With that in mind, the kids have been on numerous car camping trips and hikes...but we've been hesitant to push to the next level, to take the kids backpacking. We've been hesitant until now.
Over the Fourth of July weekend, my wife and I took Holly and Caden on their first backpacking trip. The objective was nothing less than a whopping 1.8 miles along a wide and heavily used trail with a minimal amount of elevation gain and loss, to a camp on Baker Lake.
This might not be rocket science, but the first step to backpacking with kids is camping with them. Car camping with small children is pretty easy. It's a little more difficult to get them to go to sleep, since they're in a tent. And there is the constant concern of the campfire, and the campground roads (which have signs that say 5mph that are ignored). But the rest of it isn't much more difficult than anything else you might do with kids.
The second step is to take them hiking. Lots of outdoorsy parents get after it with their kids in child carriers on their backs...and we have too, but that doesn't train the kids to walk for themselves. Hiking on easy trails where the kids can make their own way, pick up sticks and toss rocks into the bushes, is a surefire way to prep them for something more aggressive. It also gets them excited to be near the ground, where they can stop and check out things that they might find interesting.
Hiking with the kids before backpacking will also prep you for another issue. Do the kids have appropriate footwear? They don't really need boots or anything like that if you've done a good job with both trail selection and weather. But you should know if their feet are going to blister and you should take steps to circumvent that before it starts on a real trip.
As you might have guessed, the trick to backpacking with two small children is for them to carry a minimal amount, while the adults are loaded down. You want the kids to be able to walk a distance without complaining too much. But they should also respect the fact that on a backpacking trip, one has to carry everything in and out.
My kids each carried their own backpacks, which were packed with water, a sweatshirt, one toy (a tractor for my son, a stuffed butterfly for my daughter), a plastic shovel, and their "snuggle blankies." Additionally, my son -- who is on-again/off-again potty-trained -- carried his clean diapers in, while I carried the dirty version out. In my pack, I hauled a tent, two sleeping bags, three pads, food and my personal equipment. My wife carried, one pad, two sleeping bags, food, kid clothes, and her personal equipment.
The tent that we elected to use was a Hilleberg Keron 4 GT. At the American Alpine Institute, we tend to use these tents for Denali expeditions. This is commonly the Guide Tent on such trips because there is a lot of storage room and tons of space cook in the vestibule. I've been using this tent for car camping with the kids quite a bit, and I was a little worried about how it would carry in a family backpacking setting, but it worked like a dream.
It's incredibly important to get the kinks out of any tent system that you might use in a front-country camping situation first. The last thing you want to realize with the whole family out in the woods, is that the tent you were going to use is a bit on the tight side, so everybody is getting wet from condensation.
Trail selection is key. The trail should be short, scenic, and there shouldn't be a lot of elevation gain.
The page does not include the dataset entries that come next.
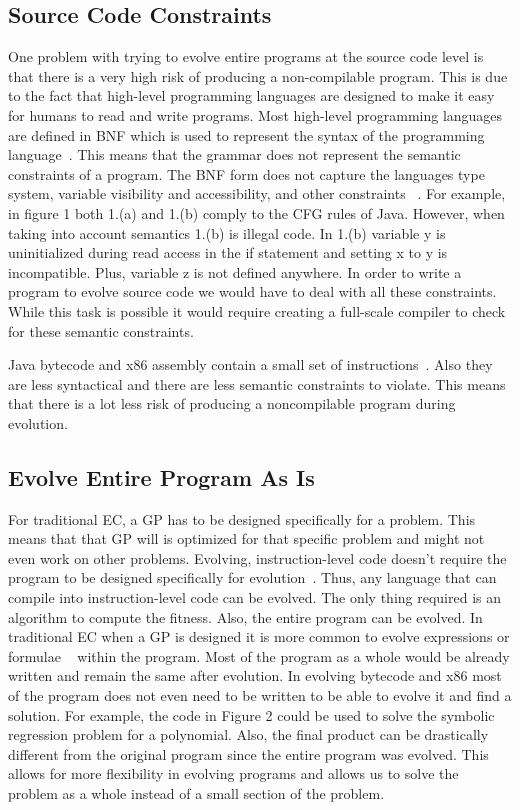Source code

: \documentclass{sig-alternate}
\begin{document}
\subsection{Source Code Constraints}
One problem with trying to evolve entire programs at the source code level is that there is a very high risk of producing a non-compilable program. This is due to the fact that high-level programming languages are designed to make it easy for humans to read and write programs. Most high-level programming languages are defined in BNF which is used to represent the syntax of the programming language~\cite{Oracle:2013,Assembly:2010}. This means that the grammar does not represent the semantic constraints of a program. The BNF form does not capture the languages type system, variable visibility and accessibility, and other constraints ~\cite{FINCH:2011}. For example, in figure 1 both 1.(a) and 1.(b) comply to the CFG rules of Java. However, when taking into account semantics 1.(b) is illegal code. In 1.(b) variable y is uninitialized during read access in the if statement and setting x to y is incompatible. Plus, variable z is not defined anywhere.  In order to write a program to evolve source code we would have to deal with all these constraints. While this task is possible it would require creating a full-scale compiler to check for these semantic constraints. \par

Java bytecode and x86 assembly contain a small set of instructions~\cite{Assembly:2010}. Also they are less syntactical and there are less semantic constraints to violate. This means that there is a lot less risk of producing a noncompilable program during evolution. 

\subsection{Evolve Entire Program As Is}
For traditional EC, a GP has to be designed specifically for a problem. This means that that GP will is optimized for that specific problem and might not even work on other problems.  Evolving, instruction-level code doesn't require the program to be designed specifically for evolution~\cite{Assembly:2010,FINCH:2011}. Thus, any language that can compile into instruction-level code can be evolved. The only thing required is an algorithm to compute the fitness. Also, the entire program can be evolved. In traditional EC when a GP is designed it is more common to evolve expressions or formulae ~\cite{FINCH:2011} within the program. Most of the program as a whole would be already written and remain the same after evolution. In evolving bytecode and x86 most of the program does not even need to be written to be able to evolve it and find a solution. For example, the code in Figure 2 could be used to solve the symbolic regression problem for a polynomial. Also, the final product can be drastically different from the original program since the entire program was evolved. This allows for more flexibility in evolving programs and allows us to solve the problem as a whole instead of a small section of the problem.
\end{document}
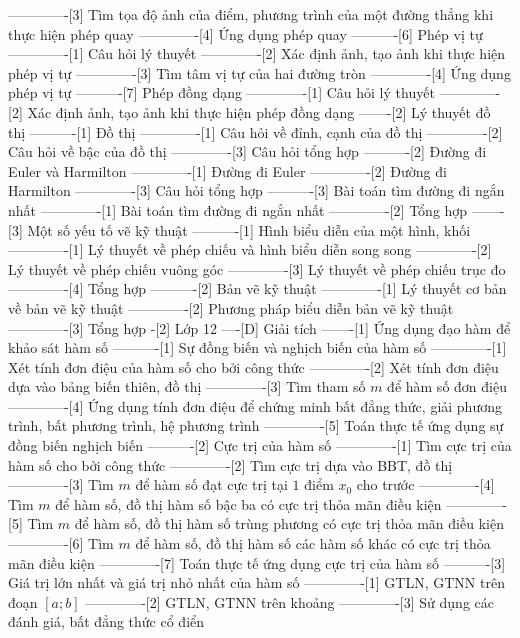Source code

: -------------[3] Tìm tọa độ ảnh của điểm, phương trình của một đường thẳng khi thực hiện phép quay
-------------[4] Ứng dụng phép quay
----------[6] Phép vị tự
-------------[1] Câu hỏi lý thuyết
-------------[2] Xác định ảnh, tạo ảnh khi thực hiện phép vị tự
-------------[3] Tìm tâm vị tự của hai đường tròn
-------------[4] Ứng dụng phép vị tự
----------[7] Phép đồng dạng
-------------[1] Câu hỏi lý thuyết
-------------[2] Xác định ảnh, tạo ảnh khi thực hiện phép đồng dạng
-------[2] Lý thuyết đồ thị
----------[1] Đồ thị
-------------[1] Câu hỏi về đỉnh, cạnh của đồ thị
-------------[2] Câu hỏi về bậc của đồ thị
-------------[3] Câu hỏi tổng hợp
----------[2] Đường đi Euler và Harmilton
-------------[1] Đường đi Euler
-------------[2] Đường đi Harmilton
-------------[3] Câu hỏi tổng hợp
----------[3] Bài toán tìm đường đi ngắn nhất
-------------[1] Bài toán tìm đường đi ngắn nhất
-------------[2] Tổng hợp
-------[3] Một số yếu tố vẽ kỹ thuật
----------[1] Hình biểu diễn của một hình, khối
-------------[1] Lý thuyết về phép chiếu và hình biểu diễn song song
-------------[2] Lý thuyết về phép chiếu vuông góc
-------------[3] Lý thuyết về phép chiếu trục đo
-------------[4] Tổng hợp
----------[2] Bản vẽ kỹ thuật
-------------[1] Lý thuyết cơ bản về bản vẽ kỹ thuật
-------------[2] Phương pháp biểu diễn bản vẽ kỹ thuật
-------------[3] Tổng hợp
-[2] Lớp 12
----[D] Giải tích
-------[1] Ứng dụng đạo hàm để khảo sát hàm số
----------[1] Sự đồng biến và nghịch biến của hàm số
-------------[1] Xét tính đơn điệu của hàm số cho bởi công thức
-------------[2] Xét tính đơn điệu dựa vào bảng biến thiên, đồ thị
-------------[3] Tìm tham số $ m $ để hàm số đơn điệu
-------------[4] Ứng dụng tính đơn điệu để chứng minh bất đẳng thức, giải phương trình, bất phương trình, hệ phương trình
-------------[5] Toán thực tế ứng dụng sự đồng biến nghịch biến
----------[2] Cực trị của hàm số
-------------[1] Tìm cực trị của hàm số cho bởi công thức
-------------[2] Tìm cực trị dựa vào BBT, đồ thị
-------------[3] Tìm $ m $ để hàm số đạt cực trị tại $ 1 $ điểm $ x_0 $ cho trước
-------------[4] Tìm $ m $ để hàm số, đồ thị hàm số bậc ba có cực trị thỏa mãn điều kiện
-------------[5] Tìm $ m $ để hàm số, đồ thị hàm số trùng phương có cực trị thỏa mãn điều kiện
-------------[6] Tìm $ m $ để hàm số, đồ thị hàm số các hàm số khác có cực trị thỏa mãn điều kiện
-------------[7] Toán thực tế ứng dụng cực trị của hàm số
----------[3] Giá trị lớn nhất và giá trị nhỏ nhất của hàm số
-------------[1] GTLN, GTNN trên đoạn $ \left[a;b\right] $
-------------[2] GTLN, GTNN trên khoảng
-------------[3] Sử dụng các đánh giá, bất đẳng thức cổ điển
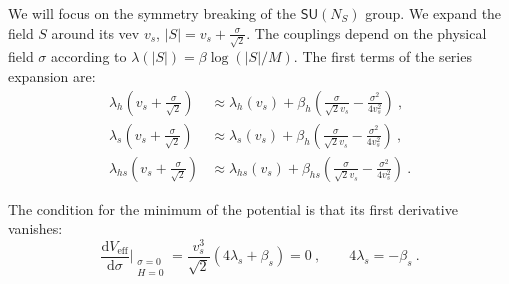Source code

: \documentclass[aps,prd,preprintnumbers,nofootinbibn,twocolumn]{revtex4}
\newcommand{\dif}{\mathrm{d}}
\begin{document}
We will focus on the symmetry breaking of the $\mathsf{SU}(N_S)$ group. We expand the field $S$ around its vev $v_s$, $|S| = v_s + \frac{\sigma}{\sqrt{2}}$. The couplings depend on the physical field $\sigma$ according to $\lambda(|S|) = \beta \log(|S|/M)$. The first terms of the series expansion are:
\begin{subequations}
\begin{align}
\lambda_h\left(v_s + \frac{\sigma}{\sqrt{2}}\right) &\approx \lambda_h(v_s) + \beta_h \left(\frac{\sigma}{\sqrt{2}v_s}-\frac{\sigma^2}{4 v_s^2}\right)\ ,\\
\lambda_s\left(v_s + \frac{\sigma}{\sqrt{2}}\right) &\approx \lambda_s(v_s) + \beta_h \left(\frac{\sigma}{\sqrt{2}v_s}-\frac{\sigma^2}{4 v_s^2}\right)\ ,\\
\lambda_{hs}\left(v_s + \frac{\sigma}{\sqrt{2}}\right) &\approx \lambda_{hs}(v_s) + \beta_{hs} \left(\frac{\sigma}{\sqrt{2}v_s}-\frac{\sigma^2}{4 v_s^2}\right)\ .
\end{align}
\end{subequations}

The condition for the minimum of the potential is that its first derivative vanishes:
\begin{equation}
\frac{\dif V_\mathrm{eff}}{\dif \sigma}\Big|_{\substack{\sigma=0\\ H=0}} = \frac{v_s^3}{\sqrt{2}}(4\lambda_s + \beta_s) = 0\ ,  \qquad 4\lambda_s = - \beta_s \ . 
\end{equation}
\end{document}
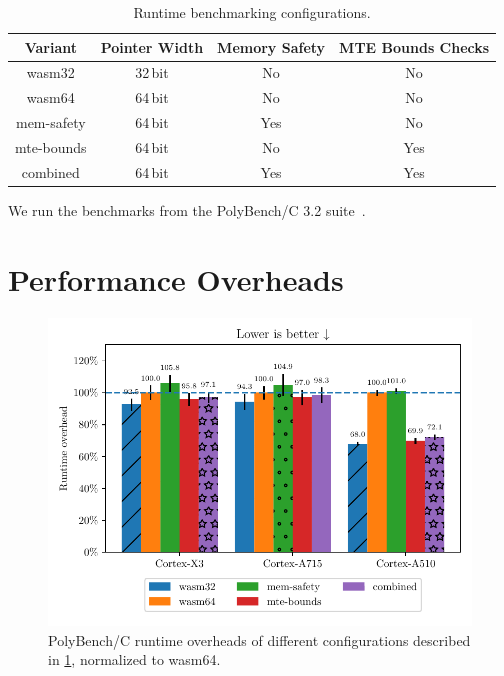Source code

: \begin{table}[ht]
    \centering
    \small
    \begin{tabular}{c || c|c|c}
        \textbf{Variant} & \textbf{Pointer Width} & \textbf{Memory Safety} & \textbf{MTE Bounds Checks} \\
        \hline
        wasm32           & 32\,bit                & No                     & No                         \\
        wasm64           & 64\,bit                & No                     & No                         \\
        mem-safety       & 64\,bit                & Yes                    & No                         \\
        mte-bounds       & 64\,bit                & No                     & Yes                        \\
        combined         & 64\,bit                & Yes                    & Yes                        \\
    \end{tabular}
    \caption{Runtime benchmarking configurations.}
    \label{tab:benchmark-variants}
\end{table}

\noindent
We run the benchmarks from the PolyBench/C 3.2 suite~\cite{polybenchc}.


\section{Performance Overheads}
\label{sec:performance-overheads}

\begin{figure}[ht]
    \centering
    \includegraphics{plots/runtimes-all}
    \caption{PolyBench/C runtime overheads of different configurations described in \cref{tab:benchmark-variants}, normalized to wasm64.}
    \label{fig:runtime-overheads-combined}
\end{figure}

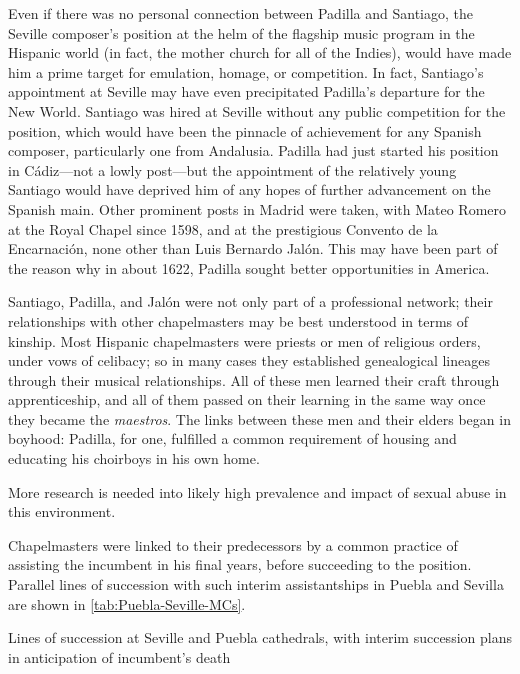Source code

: Even if there was no personal connection between Padilla and Santiago, the
Seville composer's position at the helm of the flagship music program in the
Hispanic world (in fact, the mother church for all of the Indies), would have
made him a prime target for emulation, homage, or competition.
In fact, Santiago's appointment at Seville may have even precipitated Padilla's
departure for the New World.
Santiago was hired at Seville without any public competition for the position,
which would have been the pinnacle of achievement for any Spanish composer,
particularly one from Andalusia.
Padilla had just started his position in Cádiz---not a lowly post---but the
appointment of the relatively young Santiago would have deprived him of any
hopes of further advancement on the Spanish main.
Other prominent posts in Madrid were taken, with Mateo Romero at the Royal
Chapel since 1598, and at the prestigious Convento de la Encarnación, none other
than Luis Bernardo Jalón.%
    \Autocite{Ezquerro:JalonLB} 
This may have been part of the reason why in about 1622, Padilla sought better
opportunities in America.

Santiago, Padilla, and Jalón were not only part of a professional network; their
relationships with other chapelmasters may be best understood in terms of
kinship.
Most Hispanic chapelmasters were priests or men of religious orders, under vows
of celibacy; so in many cases they established genealogical lineages through
their musical relationships.
All of these men learned their craft through apprenticeship, and all of them
passed on their learning in the same way once they became the \emph{maestros}.
The links between these men and their elders began in boyhood: Padilla, for one,
fulfilled a common requirement of housing and educating his choirboys in his own
home.%
\begin{Footnote} 
    More research is needed into likely high prevalence and impact of sexual
    abuse in this environment.
\end{Footnote}
Chapelmasters were linked to their predecessors by a common practice of
assisting the incumbent in his final years, before succeeding to the position.
Parallel lines of succession with such interim assistantships in Puebla and
Sevilla are shown in \cref{tab:Puebla-Seville-MCs}.

\begin{table}
    \caption{Lines of succession at Seville and Puebla cathedrals, with interim
    succession plans in anticipation of incumbent's death}
  
    \label{tab:Puebla-Seville-MCs}
\end{table}

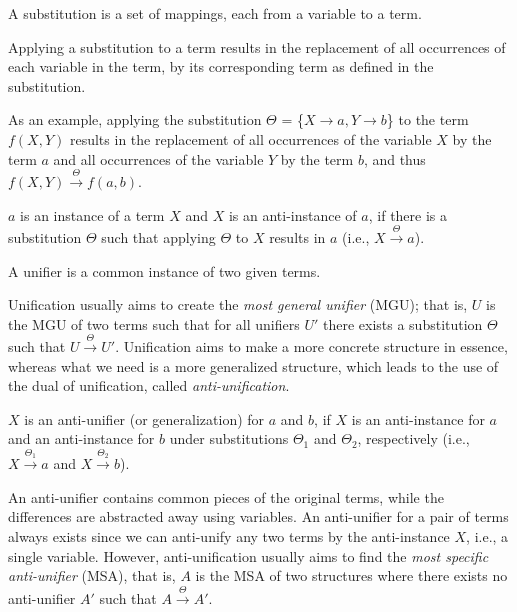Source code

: \begin{defn}[Substitution]\label{def:substitution}
A substitution is a set of mappings, each from a variable to a term.
\end{defn}

\begin{defn}\label{def:substitution}
Applying a substitution to a term results in the replacement of all occurrences of each variable in the term, by its corresponding term as defined in the substitution.
\end{defn}

As an example, applying the substitution $\Theta$ = \{$X \rightarrow a, Y \rightarrow b $\}
to the term $f(X,Y)$ results in the replacement of all occurrences of the variable $X$ by the term $a$ and all occurrences of the variable $Y$ by the term $b$, and thus $f(X,Y)\xrightarrow{\Theta} f(a,b)$.

\begin{defn}\label{def:instance}
$a$ is an instance of a term $X$ and $X$ is an anti-instance of $a$, if there is a substitution $\Theta$ such that applying $\Theta$ to $X$ results in $a$ (i.e., $X\xrightarrow{\Theta}a$).
\end{defn}

\begin{defn}[Unifier]\label{def:unifier}
A unifier is a common instance of two given terms.
\end{defn}

Unification usually aims to create the \emph{most general unifier} (MGU); that is, $U$ is the MGU of two terms such that for all unifiers $U'$ there exists a substitution $\Theta$ such that $U\xrightarrow{\Theta}U'$. Unification aims to make a more concrete structure in essence, whereas what we need is a more generalized structure, which leads to the use of the dual of unification, called \emph{anti-unification}.

\begin{defn}\label{def:generalization}
$X$ is an anti-unifier (or generalization) for $a$ and $b$, if $X$ is an anti-instance for $a$ and an anti-instance for $b$ under substitutions $\Theta_1$ and $\Theta_2$, respectively (i.e., $X\xrightarrow{\Theta_1}a$ and $X\xrightarrow{\Theta_2}b$).
\end{defn}

An anti-unifier contains common pieces of the original terms, while the differences are abstracted away using variables. An anti-unifier for a pair of terms always exists since we can anti-unify any two terms by the anti-instance $X$, i.e., a single variable. However, anti-unification usually aims to find the \emph{most specific anti-unifier} (MSA), that is, $A$ is the MSA of two structures where there exists no anti-unifier $A'$ such that $A\xrightarrow{\Theta}A'$.

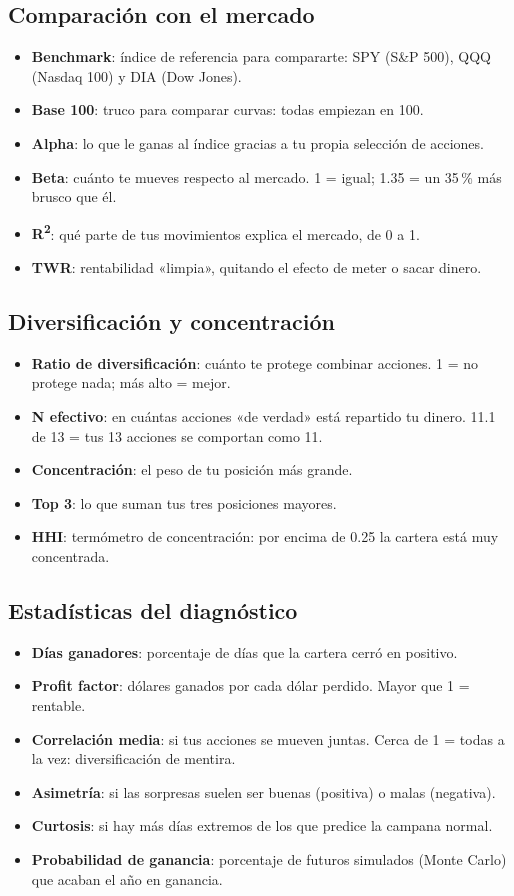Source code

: \documentclass[11pt,a4paper]{article}
\newcommand{\dato}[2]{\item \textbf{#1}: #2}
\begin{document}
\subsection{Comparación con el mercado}
\begin{itemize}
  \dato{Benchmark}{índice de referencia para compararte: SPY (S\&P 500), QQQ (Nasdaq 100) y DIA (Dow Jones).}
  \dato{Base 100}{truco para comparar curvas: todas empiezan en 100.}
  \dato{Alpha}{lo que le ganas al índice gracias a tu propia selección de acciones.}
  \dato{Beta}{cuánto te mueves respecto al mercado. 1 = igual; 1.35 = un 35\,\% más brusco que él.}
  \dato{R\textsuperscript{2}}{qué parte de tus movimientos explica el mercado, de 0 a 1.}
  \dato{TWR}{rentabilidad «limpia», quitando el efecto de meter o sacar dinero.}
\end{itemize}

\subsection{Diversificación y concentración}
\begin{itemize}
  \dato{Ratio de diversificación}{cuánto te protege combinar acciones. 1 = no protege nada; más alto = mejor.}
  \dato{N efectivo}{en cuántas acciones «de verdad» está repartido tu dinero. 11.1 de 13 = tus 13 acciones se comportan como 11.}
  \dato{Concentración}{el peso de tu posición más grande.}
  \dato{Top 3}{lo que suman tus tres posiciones mayores.}
  \dato{HHI}{termómetro de concentración: por encima de 0.25 la cartera está muy concentrada.}
\end{itemize}

\subsection{Estadísticas del diagnóstico}
\begin{itemize}
  \dato{Días ganadores}{porcentaje de días que la cartera cerró en positivo.}
  \dato{Profit factor}{dólares ganados por cada dólar perdido. Mayor que 1 = rentable.}
  \dato{Correlación media}{si tus acciones se mueven juntas. Cerca de 1 = todas a la vez: diversificación de mentira.}
  \dato{Asimetría}{si las sorpresas suelen ser buenas (positiva) o malas (negativa).}
  \dato{Curtosis}{si hay más días extremos de los que predice la campana normal.}
  \dato{Probabilidad de ganancia}{porcentaje de futuros simulados (Monte Carlo) que acaban el año en ganancia.}
\end{itemize}
\end{document}
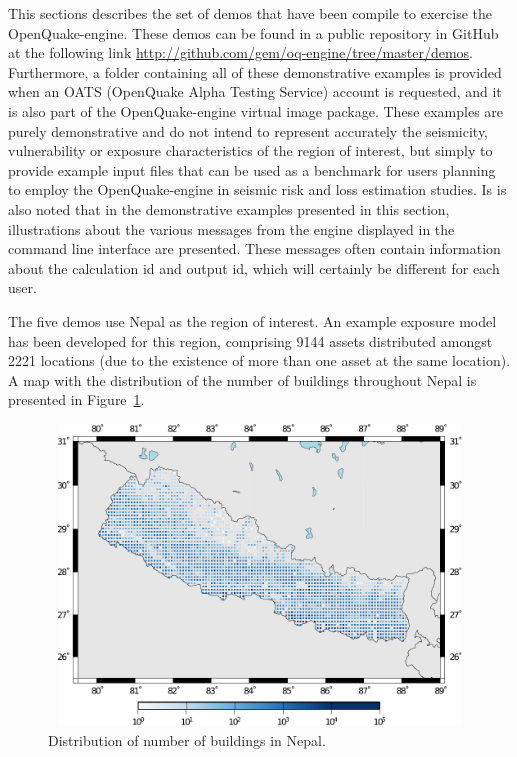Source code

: This sections describes the set of demos that have been compile to exercise the OpenQuake-engine. These demos can be found in a public repository in GitHub at the following link \href{http://github.com/gem/oq-engine/tree/master/demos}{http://github.com/gem/oq-engine/tree/master/demos}. Furthermore, a folder containing all of these demonstrative examples is provided when an OATS (OpenQuake Alpha Testing Service) account is requested, and it is also part of the OpenQuake-engine virtual image package. These examples are purely demonstrative and do not intend to represent accurately the seismicity, vulnerability or exposure characteristics of the region of interest, but simply to provide example input files that can be used as a benchmark for users planning to employ the OpenQuake-engine in seismic risk and loss estimation studies. Is is also noted that in the demonstrative examples presented in this section, illustrations about the various messages from the engine displayed in the command line interface are presented. These messages often contain information about the calculation id and output id, which will certainly be different for each user.

The five demos use Nepal as the region of interest. An example \gls{exposure model} has been developed for this region, comprising 9144 assets distributed amongst 2221 locations (due to the existence of more than one \gls{asset} at the same location). A map with the distribution of the number of buildings throughout Nepal is presented in Figure~\ref{fig:expNepal}.

\begin{figure}[ht]
\centering
\includegraphics[width=12cm,height=8cm]{figures/risk/NepalExposure.pdf}
\caption{Distribution of number of buildings in Nepal.}
\label{fig:expNepal}
\end{figure}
The trail that we selected was on the east bank of Baker Lake. It had each of these attributes. It took us about an hour-and-a-half each way to travel on the 1.8 mile stretch from car to camp.
I would strongly recommend researching your trail online before committing completely to it. Sometimes there are factors that might make it difficult for little kids that aren't really detailed in a guidebook. Are there any weird creek crossings? Are there any steep drop-offs? What's the mosquito scene? What's the bee scene? Is the terrain open and hot? Or is there a good canopy above? Is the trail clear of snow...?
The weather on a backpacking trip is always important, but it's never more important than on a trip like this. If the kids end up cold and wet, then it's going to be difficult to get them psyched up for the next trip. There's no reason to push it with small children. If the weekend you selected is going to be marginal, then pick another time...your kids and your spouse will appreciate it, a lot. And ultimately, you'll appreciate it more because you'll be able to do it again...
Backpacking with little ones is a bit more work than backpacking with friends. Okay, it's a lot more work. But the reward is greater too. I mean, think about it. You're creating great memories, while prepping your kids to have all kinds of adventures with you in the future.